A educação domiciliar é uma modalidade de ensino praticada em pelo menos 65 países, sendo os Estados Unidos o mais antigo deles, com cerca de três milhões de alunos sendo ensinados em casa. Por questões pessoais, religiosas ou insatisfação com a qualidade do ensino, pais deixam de matricular seus filhos na escola regulamentar e assumem essa responsabilidade dentro de casa, criando métodos de ensino que privilegiam as áreas de conhecimento nas quais as crianças têm mais afinidade.
Segundo dados da Aned, nas Américas países como Paraguai, Chile, Colômbia e Equador permitem o ensino domiciliar, e Argentina e México buscam a regulamentação.
Entre os europeus, Portugal, França, Inglaterra, Escócia, Irlanda, Itália, Suíça, Bélgica, Holanda e Finlândia - esse último reconhecido como o país que proporciona a melhor educação do mundo -, são exemplos de quem permite a educação domiciliar. Por outro lado, Espanha, Alemanha e Suécia proíbem a prática.
Ainda segundo a associação, Austrália, Nova Zelândia, Japão e África do Sul também permitem o ensino em casa.
"O ensino domiciliar é uma modalidade regulamentada nos cinco continentes, cada um à sua maneira, com suas regras. Todos esses países ficam com notas acima do Brasil nas avaliações internacionais de qualidade de ensino", afirmou Dias.
Muitas das famílias adeptas ao ensino em casa se sentiram motivadas a aderir ao movimento depois da repercussão do caso do empresário mineiro Cleber Nunes, que tirou os três filhos da escola em 2006.

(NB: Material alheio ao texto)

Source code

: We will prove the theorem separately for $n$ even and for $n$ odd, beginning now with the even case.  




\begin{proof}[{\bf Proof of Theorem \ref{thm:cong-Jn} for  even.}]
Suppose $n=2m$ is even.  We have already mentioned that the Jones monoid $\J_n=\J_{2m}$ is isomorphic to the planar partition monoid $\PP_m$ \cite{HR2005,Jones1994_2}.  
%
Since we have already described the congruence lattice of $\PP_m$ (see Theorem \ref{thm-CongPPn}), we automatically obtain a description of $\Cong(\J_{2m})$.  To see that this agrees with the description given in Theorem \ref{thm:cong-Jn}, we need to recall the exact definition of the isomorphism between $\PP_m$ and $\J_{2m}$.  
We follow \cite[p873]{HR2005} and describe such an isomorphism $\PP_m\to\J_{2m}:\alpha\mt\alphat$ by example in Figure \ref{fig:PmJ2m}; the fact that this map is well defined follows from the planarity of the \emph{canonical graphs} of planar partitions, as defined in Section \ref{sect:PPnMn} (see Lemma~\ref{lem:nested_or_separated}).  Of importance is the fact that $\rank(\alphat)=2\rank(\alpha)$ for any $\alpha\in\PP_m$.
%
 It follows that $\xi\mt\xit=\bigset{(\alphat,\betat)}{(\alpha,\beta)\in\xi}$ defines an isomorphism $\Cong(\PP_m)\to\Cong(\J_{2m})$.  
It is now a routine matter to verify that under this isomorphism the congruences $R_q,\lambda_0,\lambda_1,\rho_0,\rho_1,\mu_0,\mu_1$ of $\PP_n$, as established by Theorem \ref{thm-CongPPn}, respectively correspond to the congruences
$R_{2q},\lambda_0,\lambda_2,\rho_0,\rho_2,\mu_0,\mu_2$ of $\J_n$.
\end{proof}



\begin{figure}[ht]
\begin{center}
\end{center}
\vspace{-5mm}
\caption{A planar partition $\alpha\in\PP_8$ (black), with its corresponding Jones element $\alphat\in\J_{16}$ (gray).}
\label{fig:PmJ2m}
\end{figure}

Alvo de diversas críticas à época, ele manteve a decisão e foi denunciado à Justiça pelo Conselho Tutelar. Acabou sendo processado formalmente nas áreas cível e criminal.
Mesmo provando à Justiça por meio de exames solicitados judicialmente que os filhos não estavam negligenciados, Nunes foi condenado por "abandono intelectual" das crianças e multado em R$ 12 mil por descumprimento do Estatuto da Criança e do Adolescente (ECA), que exige a matrícula dos filhos na rede regular de ensino.
Não pagou a multa nem rematriculou os filhos na escola, insistindo que o Estado não tem jurisdição sobre como uma família deve cumprir seu dever de educar seus filhos.
Os anos passaram, os filhos de Nunes cresceram e hoje são independentes, têm emprego e renda própria. Davi, o mais velho, trabalha numa empresa americana de e-commerce, mas fica remoto no Brasil. Jonatas administra a empresa da família. Nunes mudou-se para os Estados Unidos com a esposa, Bernadeth, e a filha mais nova, Ana.
O técnico de materiais Hugleslei Vagner Mendonça Silva, de 41 anos, é um dos que tirou as filhas da escola motivado pelo "caso Cleber Nunes". Silva conta que estava insatisfeito com a qualidade de ensino da escola dos filhos quando conheceu a história de Nunes.
No começo, não teve coragem de tomar a mesma atitude com as duas filhas, mas decidiu se informar melhor e procurar outras famílias adeptas do chamado "homeschooling".
"Nos parecia que o ensino estava defasado para o que elas conseguiam aprender."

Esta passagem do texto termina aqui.